> Task goal
Reproduce all the data, character for character.

Start of Block

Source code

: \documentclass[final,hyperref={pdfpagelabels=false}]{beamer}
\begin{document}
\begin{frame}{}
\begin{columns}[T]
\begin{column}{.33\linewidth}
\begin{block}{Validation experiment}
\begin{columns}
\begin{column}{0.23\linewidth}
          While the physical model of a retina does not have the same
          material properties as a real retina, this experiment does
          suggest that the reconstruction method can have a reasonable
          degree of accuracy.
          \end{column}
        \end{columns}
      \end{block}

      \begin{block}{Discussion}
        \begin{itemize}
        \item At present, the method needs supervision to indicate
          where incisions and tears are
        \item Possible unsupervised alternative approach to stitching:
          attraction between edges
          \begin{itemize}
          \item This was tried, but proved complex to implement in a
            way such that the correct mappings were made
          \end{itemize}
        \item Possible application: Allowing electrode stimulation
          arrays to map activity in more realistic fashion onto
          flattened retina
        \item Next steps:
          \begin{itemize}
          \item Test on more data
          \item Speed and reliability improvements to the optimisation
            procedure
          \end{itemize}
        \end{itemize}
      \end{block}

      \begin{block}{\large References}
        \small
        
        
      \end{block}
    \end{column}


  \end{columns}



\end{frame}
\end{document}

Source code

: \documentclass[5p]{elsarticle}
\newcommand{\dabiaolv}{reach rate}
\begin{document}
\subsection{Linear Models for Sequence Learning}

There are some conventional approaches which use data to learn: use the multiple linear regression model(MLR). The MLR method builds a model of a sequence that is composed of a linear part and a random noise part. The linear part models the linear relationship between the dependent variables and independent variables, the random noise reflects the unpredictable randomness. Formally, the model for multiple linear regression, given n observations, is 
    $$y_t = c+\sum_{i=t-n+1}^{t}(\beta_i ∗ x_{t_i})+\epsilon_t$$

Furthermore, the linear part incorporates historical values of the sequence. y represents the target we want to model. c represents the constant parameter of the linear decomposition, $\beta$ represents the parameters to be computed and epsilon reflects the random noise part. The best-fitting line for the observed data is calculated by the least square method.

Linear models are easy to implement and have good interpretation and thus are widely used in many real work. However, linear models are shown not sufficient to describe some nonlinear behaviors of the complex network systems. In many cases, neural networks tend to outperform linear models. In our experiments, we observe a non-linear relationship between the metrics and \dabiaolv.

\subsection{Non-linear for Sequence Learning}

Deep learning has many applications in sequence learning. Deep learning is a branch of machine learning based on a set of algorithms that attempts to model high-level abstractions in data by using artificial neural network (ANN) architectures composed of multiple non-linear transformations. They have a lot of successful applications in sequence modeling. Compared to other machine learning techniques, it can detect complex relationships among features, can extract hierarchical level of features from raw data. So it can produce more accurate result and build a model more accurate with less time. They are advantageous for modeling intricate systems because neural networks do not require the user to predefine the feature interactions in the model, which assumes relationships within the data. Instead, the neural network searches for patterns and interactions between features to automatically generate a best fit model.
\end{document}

End of Block

> Solution to this problem
Source code

: \documentclass[final,hyperref={pdfpagelabels=false}]{beamer}
\begin{document}
\begin{frame}{}
\begin{columns}[T]
\begin{column}{.33\linewidth}
\begin{block}{Validation experiment}
\begin{columns}
\begin{column}{0.23\linewidth}
          While the physical model of a retina does not have the same
          material properties as a real retina, this experiment does
          suggest that the reconstruction method can have a reasonable
          degree of accuracy.
          \end{column}
        \end{columns}
      \end{block}

      \begin{block}{Discussion}
        \begin{itemize}
        \item At present, the method needs supervision to indicate
          where incisions and tears are
        \item Possible unsupervised alternative approach to stitching:
          attraction between edges
          \begin{itemize}
          \item This was tried, but proved complex to implement in a
            way such that the correct mappings were made
          \end{itemize}
        \item Possible application: Allowing electrode stimulation
          arrays to map activity in more realistic fashion onto
          flattened retina
        \item Next steps:
          \begin{itemize}
          \item Test on more data
          \item Speed and reliability improvements to the optimisation
            procedure
          \end{itemize}
        \end{itemize}
      \end{block}

      \begin{block}{\large References}
        \small
        
        
      \end{block}
    \end{column}


  \end{columns}



\end{frame}
\end{document}

Source code

: \documentclass[5p]{elsarticle}
\newcommand{\dabiaolv}{reach rate}
\begin{document}
\subsection{Linear Models for Sequence Learning}

There are some conventional approaches which use data to learn: use the multiple linear regression model(MLR). The MLR method builds a model of a sequence that is composed of a linear part and a random noise part. The linear part models the linear relationship between the dependent variables and independent variables, the random noise reflects the unpredictable randomness. Formally, the model for multiple linear regression, given n observations, is 
    $$y_t = c+\sum_{i=t-n+1}^{t}(\beta_i ∗ x_{t_i})+\epsilon_t$$

Furthermore, the linear part incorporates historical values of the sequence. y represents the target we want to model. c represents the constant parameter of the linear decomposition, $\beta$ represents the parameters to be computed and epsilon reflects the random noise part. The best-fitting line for the observed data is calculated by the least square method.

Linear models are easy to implement and have good interpretation and thus are widely used in many real work. However, linear models are shown not sufficient to describe some nonlinear behaviors of the complex network systems. In many cases, neural networks tend to outperform linear models. In our experiments, we observe a non-linear relationship between the metrics and \dabiaolv.

\subsection{Non-linear for Sequence Learning}

Deep learning has many applications in sequence learning. Deep learning is a branch of machine learning based on a set of algorithms that attempts to model high-level abstractions in data by using artificial neural network (ANN) architectures composed of multiple non-linear transformations. They have a lot of successful applications in sequence modeling. Compared to other machine learning techniques, it can detect complex relationships among features, can extract hierarchical level of features from raw data. So it can produce more accurate result and build a model more accurate with less time. They are advantageous for modeling intricate systems because neural networks do not require the user to predefine the feature interactions in the model, which assumes relationships within the data. Instead, the neural network searches for patterns and interactions between features to automatically generate a best fit model.
\end{document}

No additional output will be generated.